╭─ Supplied entries

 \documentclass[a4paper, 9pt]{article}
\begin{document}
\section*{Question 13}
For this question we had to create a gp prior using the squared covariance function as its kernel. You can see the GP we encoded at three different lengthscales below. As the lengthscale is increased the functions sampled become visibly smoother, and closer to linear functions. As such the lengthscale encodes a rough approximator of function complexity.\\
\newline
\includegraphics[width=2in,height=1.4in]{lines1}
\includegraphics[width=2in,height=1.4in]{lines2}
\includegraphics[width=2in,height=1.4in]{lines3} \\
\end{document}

╰─

Could you give the data above again, exact in every line?

 \documentclass[a4paper, 9pt]{article}
\begin{document}
\section*{Question 13}
For this question we had to create a gp prior using the squared covariance function as its kernel. You can see the GP we encoded at three different lengthscales below. As the lengthscale is increased the functions sampled become visibly smoother, and closer to linear functions. As such the lengthscale encodes a rough approximator of function complexity.\\
\newline
\includegraphics[width=2in,height=1.4in]{lines1}
\includegraphics[width=2in,height=1.4in]{lines2}
\includegraphics[width=2in,height=1.4in]{lines3} \\
\end{document}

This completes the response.